CMS announced yesterday that, “in light of the significant concerns expressed by commenters,” they will delay their proposed change and improve S-10 data so that it better reflects the true costs of uncompensated care.

“I commend CMS for modifying its proposal, which would have been devastating to New York’s hospitals,” Congressman Engel said. “Uncompensated care payments allow our hospitals to provide quality care to patients who have nowhere else to turn. That is why it is essential that those payments reflect the true costs that hospitals face. I applaud CMS for recognizing this, and look forward to working with both CMS and hospital community moving forward.”

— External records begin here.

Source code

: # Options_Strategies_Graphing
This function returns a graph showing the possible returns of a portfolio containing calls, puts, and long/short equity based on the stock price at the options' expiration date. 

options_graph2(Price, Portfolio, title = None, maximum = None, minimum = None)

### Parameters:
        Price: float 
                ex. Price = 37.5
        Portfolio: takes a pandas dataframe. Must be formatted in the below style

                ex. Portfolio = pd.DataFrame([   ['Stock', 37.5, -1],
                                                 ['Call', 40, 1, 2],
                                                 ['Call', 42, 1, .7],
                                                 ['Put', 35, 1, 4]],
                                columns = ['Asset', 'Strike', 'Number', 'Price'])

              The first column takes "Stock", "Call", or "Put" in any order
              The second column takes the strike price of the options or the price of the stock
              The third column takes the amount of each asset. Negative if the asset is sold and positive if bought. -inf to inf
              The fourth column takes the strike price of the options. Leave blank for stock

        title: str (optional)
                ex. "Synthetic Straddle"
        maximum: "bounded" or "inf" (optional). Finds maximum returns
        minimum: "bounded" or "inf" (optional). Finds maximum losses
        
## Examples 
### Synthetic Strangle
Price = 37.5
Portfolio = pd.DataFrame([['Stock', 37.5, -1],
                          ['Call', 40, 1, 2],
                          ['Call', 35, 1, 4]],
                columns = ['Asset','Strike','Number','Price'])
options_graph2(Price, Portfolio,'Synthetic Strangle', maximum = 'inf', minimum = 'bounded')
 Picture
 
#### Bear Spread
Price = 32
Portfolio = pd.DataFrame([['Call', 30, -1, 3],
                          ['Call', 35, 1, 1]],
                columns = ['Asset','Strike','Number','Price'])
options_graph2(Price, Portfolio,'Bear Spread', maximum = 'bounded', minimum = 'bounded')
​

“Delaying the use of S-10 data and creating a system to improve that data is a major victory for New York’s hospital community,” said Greater New York Hospital Association (GNYHA) president Kenneth E. Raske. “GNYHA applauds and thanks Congressman Engel and the New York Congressional delegation for their advocacy on this important issue, and for their longtime commitment to improving New York’s hospitals.”

“Representative Eliot Engel’s strong advocacy on behalf of New York’s hospitals and health systems was crucial in ensuring that CMS did not move forward with this harmful proposal,” said Healthcare Association of New York State (HANYS) president Bea Grause. “HANYS appreciates his leadership and we look forward to continuing our work with Representative Engel and other members of the New York Delegation to protect Medicare DSH funding that hospitals across the state rely on to support services for our most vulnerable populations.”

“Congressman Engel and our Senators and Representatives protected us from a misguided policy that would have jeopardized access to healthcare for uninsured and underinsured individuals,” said Steven M. Safyer, M.D., President and CEO, Montefiore. “This change protects the services Montefiore provides and allows us to meet our collective moral obligation to care for those most in need.  We are grateful to Congressman Engel for his leadership and fierce commitment to preserving accessible healthcare for underserved communities.”

“The decision by CMS to modify its proposal ensures that New York’s hospitals can continue to care for the most vulnerable patient populations,” said Dr. Steven J. Corwin, president and CEO of NewYork-Presbyterian. “I’d like to thank Congressman Engel for his steadfast support of New York’s patients and hospitals and the Obama administration for its consideration of our concerns.”

CMS’ announcement came as part of the final payment rule for the Fiscal Year 2017 Medicare Inpatient Prospective Payment System (IPPS).